"Sticky" Mice Lead to Discovery of New Cause of Neurodegenerative Disease
JAX® NOTES Issue 503, Fall 2006
Howard Hughes Medical Institute investigator Dr. Susan L. Ackerman and her colleagues at The Jackson Laboratory, and collaborators at The Scripps Research Institute, recently discovered a novel mechanism responsible for the accumulation of a toxic sludge of misfolded proteins that kills neurons. Such sludge build-ups are characteristic of Alzheimer's and Huntington's diseases.
The researchers made their discovery by studying a mouse with a mutation called sticky (sti). Named for the sticky appearance of its fur, the sticky mouse has a much more serious problem: poor muscle control (ataxia) due to death of Purkinje cells in the cerebellum. The team found that a subtle defect in a gene that encodes alanyl tRNA synthetase, an enzyme that plays an important role in protein synthesis, is responsible. The enzyme is supposed to load the amino acid alanine onto transfer RNAs (tRNAs), which then transport the alanine to ribosomes, where it is added to proteins under construction. Instead, the sticky mouse's defective enzyme loads a similar amino acid, serine, which results in misfolded proteins. The effect of the defective enzyme was verified when sticky mice genetically engineered to harbor the normal gene were disease free.

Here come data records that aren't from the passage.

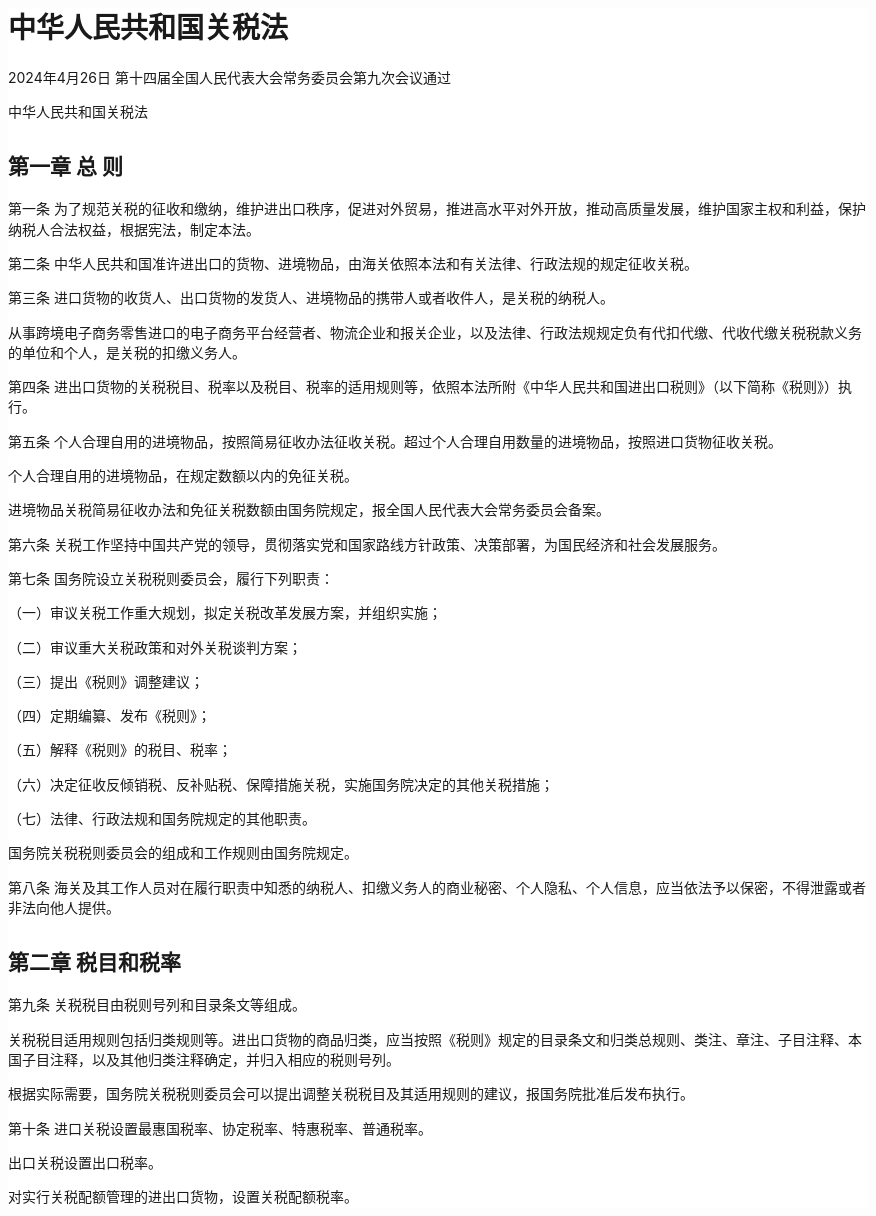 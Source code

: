 # 中华人民共和国关税法

2024年4月26日 第十四届全国人民代表大会常务委员会第九次会议通过



中华人民共和国关税法

## 第一章 总 则

第一条 为了规范关税的征收和缴纳，维护进出口秩序，促进对外贸易，推进高水平对外开放，推动高质量发展，维护国家主权和利益，保护纳税人合法权益，根据宪法，制定本法。

第二条 中华人民共和国准许进出口的货物、进境物品，由海关依照本法和有关法律、行政法规的规定征收关税。

第三条 进口货物的收货人、出口货物的发货人、进境物品的携带人或者收件人，是关税的纳税人。

从事跨境电子商务零售进口的电子商务平台经营者、物流企业和报关企业，以及法律、行政法规规定负有代扣代缴、代收代缴关税税款义务的单位和个人，是关税的扣缴义务人。

第四条 进出口货物的关税税目、税率以及税目、税率的适用规则等，依照本法所附《中华人民共和国进出口税则》（以下简称《税则》）执行。

第五条 个人合理自用的进境物品，按照简易征收办法征收关税。超过个人合理自用数量的进境物品，按照进口货物征收关税。

个人合理自用的进境物品，在规定数额以内的免征关税。

进境物品关税简易征收办法和免征关税数额由国务院规定，报全国人民代表大会常务委员会备案。

第六条 关税工作坚持中国共产党的领导，贯彻落实党和国家路线方针政策、决策部署，为国民经济和社会发展服务。

第七条 国务院设立关税税则委员会，履行下列职责：

（一）审议关税工作重大规划，拟定关税改革发展方案，并组织实施；

（二）审议重大关税政策和对外关税谈判方案；

（三）提出《税则》调整建议；

（四）定期编纂、发布《税则》；

（五）解释《税则》的税目、税率；

（六）决定征收反倾销税、反补贴税、保障措施关税，实施国务院决定的其他关税措施；

（七）法律、行政法规和国务院规定的其他职责。

国务院关税税则委员会的组成和工作规则由国务院规定。

第八条 海关及其工作人员对在履行职责中知悉的纳税人、扣缴义务人的商业秘密、个人隐私、个人信息，应当依法予以保密，不得泄露或者非法向他人提供。

## 第二章 税目和税率

第九条 关税税目由税则号列和目录条文等组成。

关税税目适用规则包括归类规则等。进出口货物的商品归类，应当按照《税则》规定的目录条文和归类总规则、类注、章注、子目注释、本国子目注释，以及其他归类注释确定，并归入相应的税则号列。

根据实际需要，国务院关税税则委员会可以提出调整关税税目及其适用规则的建议，报国务院批准后发布执行。

第十条 进口关税设置最惠国税率、协定税率、特惠税率、普通税率。

出口关税设置出口税率。

对实行关税配额管理的进出口货物，设置关税配额税率。
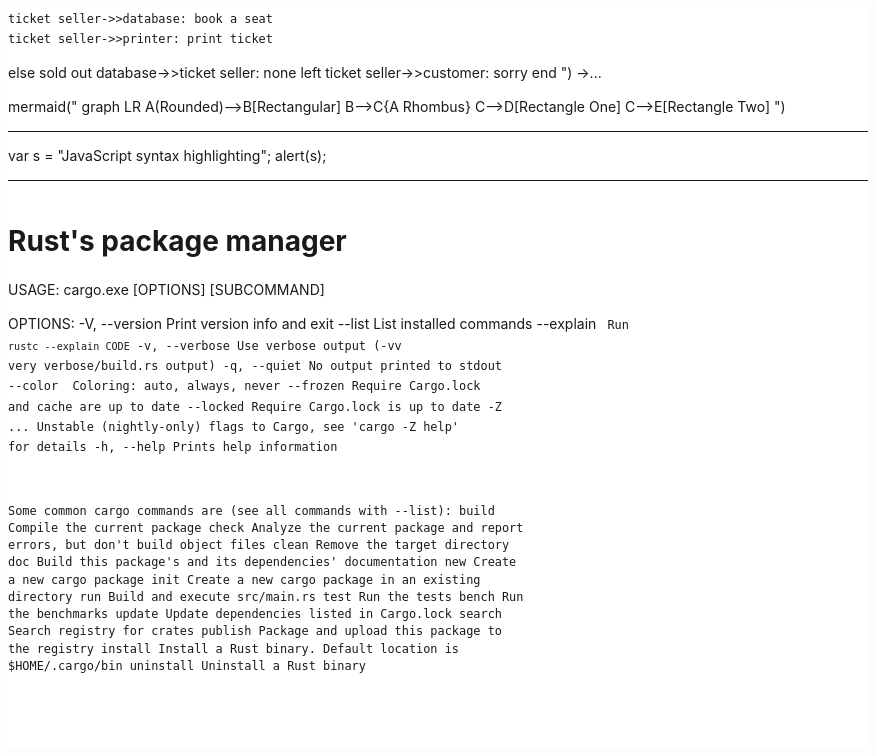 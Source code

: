     ticket seller->>database: book a seat
    ticket seller->>printer: print ticket
  else sold out
    database->>ticket seller: none left
    ticket seller->>customer: sorry
  end
")
->...

mermaid("
graph LR
A(Rounded)-->B[Rectangular]
B-->C{A Rhombus}
C-->D[Rectangle One]
C-->E[Rectangle Two]
")

___

var s = "JavaScript syntax highlighting";
alert(s);
___


# Rust's package manager

USAGE:
    cargo.exe [OPTIONS] [SUBCOMMAND]

OPTIONS:
    -V, --version           Print version info and exit
        --list              List installed commands
        --explain <CODE>    Run `rustc --explain CODE`
    -v, --verbose           Use verbose output (-vv very verbose/build.rs output)
    -q, --quiet             No output printed to stdout
        --color <WHEN>      Coloring: auto, always, never
        --frozen            Require Cargo.lock and cache are up to date
        --locked            Require Cargo.lock is up to date
    -Z <FLAG>...            Unstable (nightly-only) flags to Cargo, see 'cargo -Z help' for details
    -h, --help              Prints help information

Some common cargo commands are (see all commands with --list):
    build       Compile the current package
    check       Analyze the current package and report errors, but don't build object files
    clean       Remove the target directory
    doc         Build this package's and its dependencies' documentation
    new         Create a new cargo package
    init        Create a new cargo package in an existing directory
    run         Build and execute src/main.rs
    test        Run the tests
    bench       Run the benchmarks
    update      Update dependencies listed in Cargo.lock
    search      Search registry for crates
    publish     Package and upload this package to the registry
    install     Install a Rust binary. Default location is $HOME/.cargo/bin
    uninstall   Uninstall a Rust binary


[logo]: i-love-markdown.png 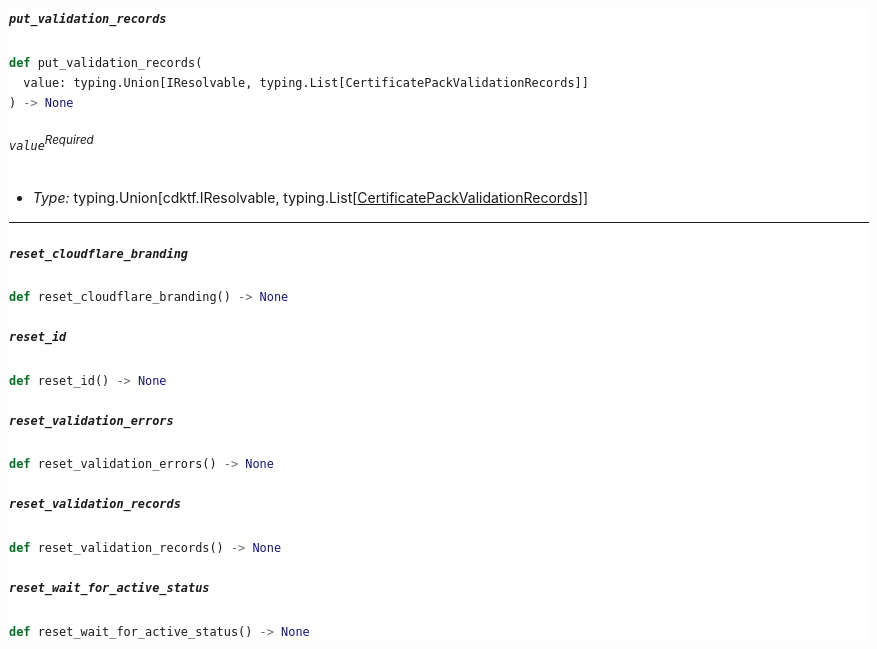 
##### `put_validation_records` <a name="put_validation_records" id="@cdktf/provider-cloudflare.certificatePack.CertificatePack.putValidationRecords"></a>

```python
def put_validation_records(
  value: typing.Union[IResolvable, typing.List[CertificatePackValidationRecords]]
) -> None
```

###### `value`<sup>Required</sup> <a name="value" id="@cdktf/provider-cloudflare.certificatePack.CertificatePack.putValidationRecords.parameter.value"></a>

- *Type:* typing.Union[cdktf.IResolvable, typing.List[<a href="#@cdktf/provider-cloudflare.certificatePack.CertificatePackValidationRecords">CertificatePackValidationRecords</a>]]

---

##### `reset_cloudflare_branding` <a name="reset_cloudflare_branding" id="@cdktf/provider-cloudflare.certificatePack.CertificatePack.resetCloudflareBranding"></a>

```python
def reset_cloudflare_branding() -> None
```

##### `reset_id` <a name="reset_id" id="@cdktf/provider-cloudflare.certificatePack.CertificatePack.resetId"></a>

```python
def reset_id() -> None
```

##### `reset_validation_errors` <a name="reset_validation_errors" id="@cdktf/provider-cloudflare.certificatePack.CertificatePack.resetValidationErrors"></a>

```python
def reset_validation_errors() -> None
```

##### `reset_validation_records` <a name="reset_validation_records" id="@cdktf/provider-cloudflare.certificatePack.CertificatePack.resetValidationRecords"></a>

```python
def reset_validation_records() -> None
```

##### `reset_wait_for_active_status` <a name="reset_wait_for_active_status" id="@cdktf/provider-cloudflare.certificatePack.CertificatePack.resetWaitForActiveStatus"></a>

```python
def reset_wait_for_active_status() -> None
```
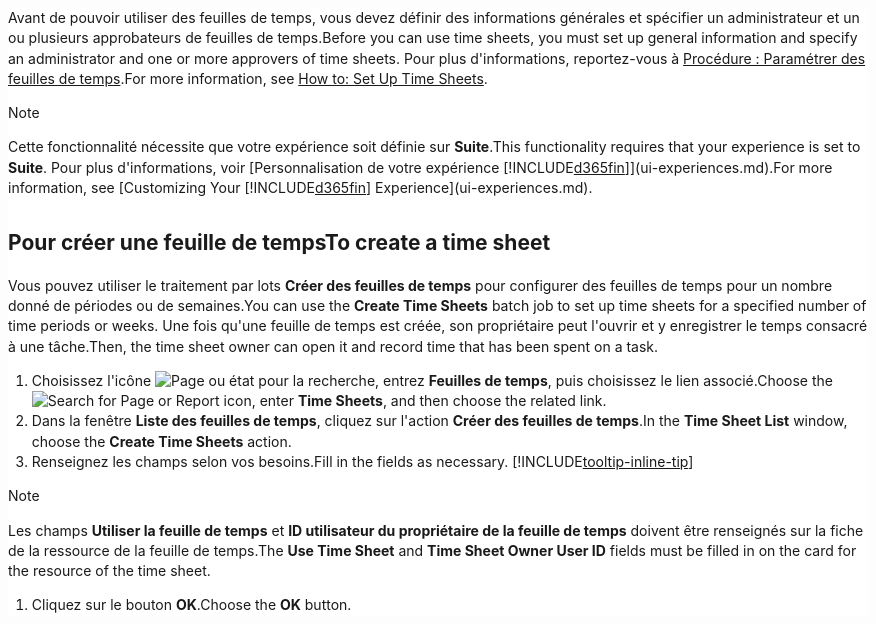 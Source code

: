 <span data-ttu-id="4f9f4-109">Avant de pouvoir utiliser des feuilles de temps, vous devez définir des informations générales et spécifier un administrateur et un ou plusieurs approbateurs de feuilles de temps.</span><span class="sxs-lookup"><span data-stu-id="4f9f4-109">Before you can use time sheets, you must set up general information and specify an administrator and one or more approvers of time sheets.</span></span> <span data-ttu-id="4f9f4-110">Pour plus d'informations, reportez-vous à [Procédure : Paramétrer des feuilles de temps](projects-how-setup-time-sheets.md).</span><span class="sxs-lookup"><span data-stu-id="4f9f4-110">For more information, see [How to: Set Up Time Sheets](projects-how-setup-time-sheets.md).</span></span>

> [!NOTE]  
>   <span data-ttu-id="4f9f4-111">Cette fonctionnalité nécessite que votre expérience soit définie sur **Suite**.</span><span class="sxs-lookup"><span data-stu-id="4f9f4-111">This functionality requires that your experience is set to **Suite**.</span></span> <span data-ttu-id="4f9f4-112">Pour plus d'informations, voir [Personnalisation de votre expérience [!INCLUDE[d365fin](includes/d365fin_md.md)]](ui-experiences.md).</span><span class="sxs-lookup"><span data-stu-id="4f9f4-112">For more information, see [Customizing Your [!INCLUDE[d365fin](includes/d365fin_md.md)] Experience](ui-experiences.md).</span></span>

## <a name="to-create-a-time-sheet"></a><span data-ttu-id="4f9f4-113">Pour créer une feuille de temps</span><span class="sxs-lookup"><span data-stu-id="4f9f4-113">To create a time sheet</span></span>
<span data-ttu-id="4f9f4-114">Vous pouvez utiliser le traitement par lots **Créer des feuilles de temps** pour configurer des feuilles de temps pour un nombre donné de périodes ou de semaines.</span><span class="sxs-lookup"><span data-stu-id="4f9f4-114">You can use the **Create Time Sheets** batch job to set up time sheets for a specified number of time periods or weeks.</span></span> <span data-ttu-id="4f9f4-115">Une fois qu'une feuille de temps est créée, son propriétaire peut l'ouvrir et y enregistrer le temps consacré à une tâche.</span><span class="sxs-lookup"><span data-stu-id="4f9f4-115">Then, the time sheet owner can open it and record time that has been spent on a task.</span></span>

1. <span data-ttu-id="4f9f4-116">Choisissez l'icône ![Page ou état pour la recherche](media/ui-search/search_small.png "icône Page ou état pour la recherche"), entrez **Feuilles de temps**, puis choisissez le lien associé.</span><span class="sxs-lookup"><span data-stu-id="4f9f4-116">Choose the ![Search for Page or Report](media/ui-search/search_small.png "Search for Page or Report icon") icon, enter **Time Sheets**, and then choose the related link.</span></span>
2. <span data-ttu-id="4f9f4-117">Dans la fenêtre **Liste des feuilles de temps**, cliquez sur l'action **Créer des feuilles de temps**.</span><span class="sxs-lookup"><span data-stu-id="4f9f4-117">In the **Time Sheet List** window, choose the **Create Time Sheets** action.</span></span>
3. <span data-ttu-id="4f9f4-118">Renseignez les champs selon vos besoins.</span><span class="sxs-lookup"><span data-stu-id="4f9f4-118">Fill in the fields as necessary.</span></span> [!INCLUDE[tooltip-inline-tip](includes/tooltip-inline-tip_md.md)]

> [!NOTE]  
>   <span data-ttu-id="4f9f4-119">Les champs **Utiliser la feuille de temps** et **ID utilisateur du propriétaire de la feuille de temps** doivent être renseignés sur la fiche de la ressource de la feuille de temps.</span><span class="sxs-lookup"><span data-stu-id="4f9f4-119">The **Use Time Sheet** and **Time Sheet Owner User ID** fields must be filled in on the card for the resource of the time sheet.</span></span>

1. <span data-ttu-id="4f9f4-120">Cliquez sur le bouton **OK**.</span><span class="sxs-lookup"><span data-stu-id="4f9f4-120">Choose the **OK** button.</span></span>  
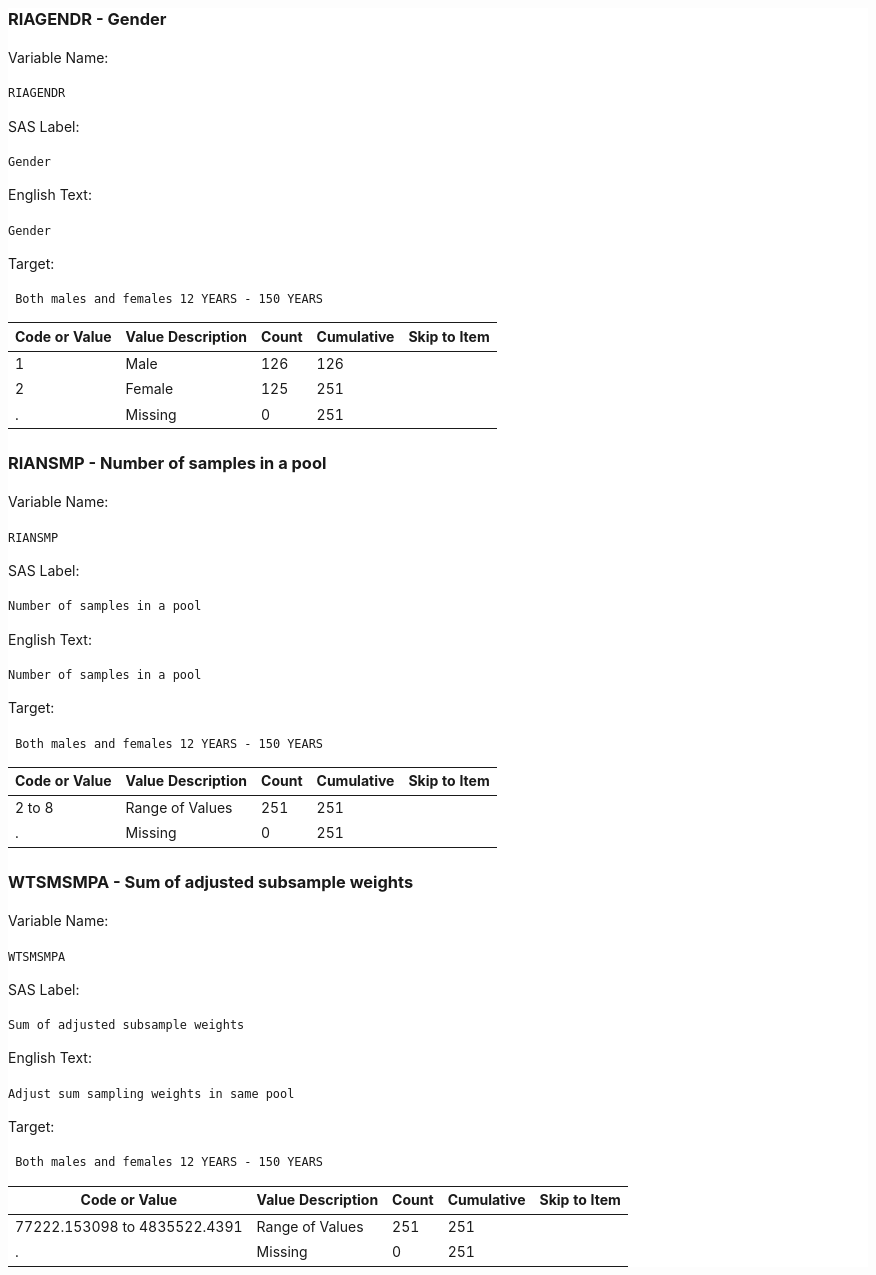 ### RIAGENDR - Gender

Variable Name:

    RIAGENDR
SAS Label:

    Gender
English Text:

    Gender
Target:

     Both males and females 12 YEARS - 150 YEARS
Code or Value | Value Description | Count | Cumulative | Skip to Item  
---|---|---|---|---  
1 | Male | 126 | 126 |   
2 | Female | 125 | 251 |   
. | Missing | 0 | 251 |   
  
### RIANSMP - Number of samples in a pool

Variable Name:

    RIANSMP
SAS Label:

    Number of samples in a pool
English Text:

    Number of samples in a pool
Target:

     Both males and females 12 YEARS - 150 YEARS
Code or Value | Value Description | Count | Cumulative | Skip to Item  
---|---|---|---|---  
2 to 8 | Range of Values | 251 | 251 |   
. | Missing | 0 | 251 |   
  
### WTSMSMPA - Sum of adjusted subsample weights

Variable Name:

    WTSMSMPA
SAS Label:

    Sum of adjusted subsample weights 
English Text:

    Adjust sum sampling weights in same pool
Target:

     Both males and females 12 YEARS - 150 YEARS
Code or Value | Value Description | Count | Cumulative | Skip to Item  
---|---|---|---|---  
77222.153098 to 4835522.4391 | Range of Values | 251 | 251 |   
. | Missing | 0 | 251 |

The investigators were surprised at their discovery because they thought that an organism with such a fundamental defect could not survive. Says Ackerman: "Our finding that this mechanism underlies a neurodegenerative disease was highly unexpected. It was perfectly obvious that mischarged tRNAs may generate misfolded proteins. But what surprised us was that such a small increase in mischarged tRNAs could have such a devastating result in terms of neuronal survival. Nobody I know of has put forth such a mechanism for human neurological disease." She speculates that some human neurorological diseases may arise when a mild inherited defect in a tRNA synthetase causes a subtle increase in malformed proteins, killing particularly vulnerable cells such as Purkinje cells.
Dr. Ackerman and her colleagues are conducting further studies to understand why Purkinje cells are vulnerable to defects in protein synthesis. They are also exploring how the actions of other genes can alleviate the pathology caused by protein misfolding.
Reference
Lee JW, Beebe K, Nangle LA, Jang J, Longo-Guess CM, Cook SA, Davisson MT, Sundberg JP, Schimmel P, Ackerman SL. 2006. Editing-defective tRNA synthetase causes protein misfolding and neurodegeneration. Nature Aug 13; [Epub ahead of print].
This article was modified from a press release by the Howard Hughes Medical Institute, 8/13/06.